Americans have begun to think differently about the value of their money than they did before COVID-19 erupted in the country, Charles Schwab reported Monday.
Asked in January what it took to be financially comfortable, survey participants cited an average of $934,000 in net worth. This shifted down by 30% in June, to $655,000.
And to be considered wealthy? Respondents similarly set the bar lower in June: $2 million in net worth today, down by 23% from $2.6 million in January.
In 2019, respondents said it took $2.3 million to be wealthy, down slightly from $2.4 million in the two prior years.
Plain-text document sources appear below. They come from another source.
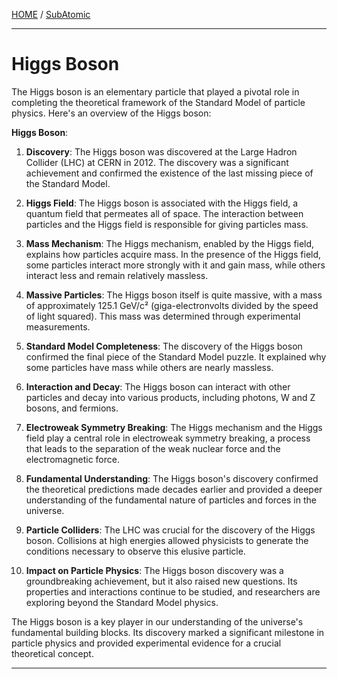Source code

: [HOME](/README.md) / [SubAtomic](/assets/docs/universe/subAtomic/readme.md)    

---------------------------------------   

# Higgs Boson   

The Higgs boson is an elementary particle that played a pivotal role in completing the theoretical framework of the Standard Model of particle physics. Here's an overview of the Higgs boson:

**Higgs Boson**:

1. **Discovery**: The Higgs boson was discovered at the Large Hadron Collider (LHC) at CERN in 2012. The discovery was a significant achievement and confirmed the existence of the last missing piece of the Standard Model.

2. **Higgs Field**: The Higgs boson is associated with the Higgs field, a quantum field that permeates all of space. The interaction between particles and the Higgs field is responsible for giving particles mass.

3. **Mass Mechanism**: The Higgs mechanism, enabled by the Higgs field, explains how particles acquire mass. In the presence of the Higgs field, some particles interact more strongly with it and gain mass, while others interact less and remain relatively massless.

4. **Massive Particles**: The Higgs boson itself is quite massive, with a mass of approximately 125.1 GeV/c² (giga-electronvolts divided by the speed of light squared). This mass was determined through experimental measurements.

5. **Standard Model Completeness**: The discovery of the Higgs boson confirmed the final piece of the Standard Model puzzle. It explained why some particles have mass while others are nearly massless.

6. **Interaction and Decay**: The Higgs boson can interact with other particles and decay into various products, including photons, W and Z bosons, and fermions.

7. **Electroweak Symmetry Breaking**: The Higgs mechanism and the Higgs field play a central role in electroweak symmetry breaking, a process that leads to the separation of the weak nuclear force and the electromagnetic force.

8. **Fundamental Understanding**: The Higgs boson's discovery confirmed the theoretical predictions made decades earlier and provided a deeper understanding of the fundamental nature of particles and forces in the universe.

9. **Particle Colliders**: The LHC was crucial for the discovery of the Higgs boson. Collisions at high energies allowed physicists to generate the conditions necessary to observe this elusive particle.

10. **Impact on Particle Physics**: The Higgs boson discovery was a groundbreaking achievement, but it also raised new questions. Its properties and interactions continue to be studied, and researchers are exploring beyond the Standard Model physics.

The Higgs boson is a key player in our understanding of the universe's fundamental building blocks. Its discovery marked a significant milestone in particle physics and provided experimental evidence for a crucial theoretical concept.    

------------------    





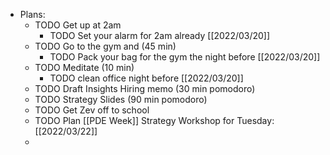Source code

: - Plans:
	- TODO Get up at 2am
		- TODO Set your alarm for 2am already [[2022/03/20]]
	- TODO Go to the gym and  (45 min)
		- TODO Pack your bag for the gym the night before [[2022/03/20]]
	- TODO Meditate (10 min)
		- TODO clean office night before [[2022/03/20]]
	- TODO Draft Insights Hiring memo (30 min pomodoro)
	- TODO Strategy Slides (90 min pomodoro)
	- TODO Get Zev off to school
	- TODO Plan [[PDE Week]] Strategy Workshop for Tuesday: [[2022/03/22]]
	-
Americans’ attitudes about money play a role in their overall happiness, but when asked about the most important factor to their overall happiness today, survey respondents drivers of overall happiness in the same order as before the coronavirus outbreak:
- Relationships – 39%
- Health – 27%
- Money – 17%
- Lifestyle – 14%
- Career – 3%
Fifty-seven percent of respondents said the coronavirus has financially affected them or a close family member.
At the same time, 36% said they were likelier to have savings for emergencies and 40% to be saving more in general than before the pandemic’s onset. And 24% were now more likely to make a financial plan.
Although one in three of those surveyed expressed some apprehension about investing, one in five said they were likelier to invest more in the stock market or start investing during this time.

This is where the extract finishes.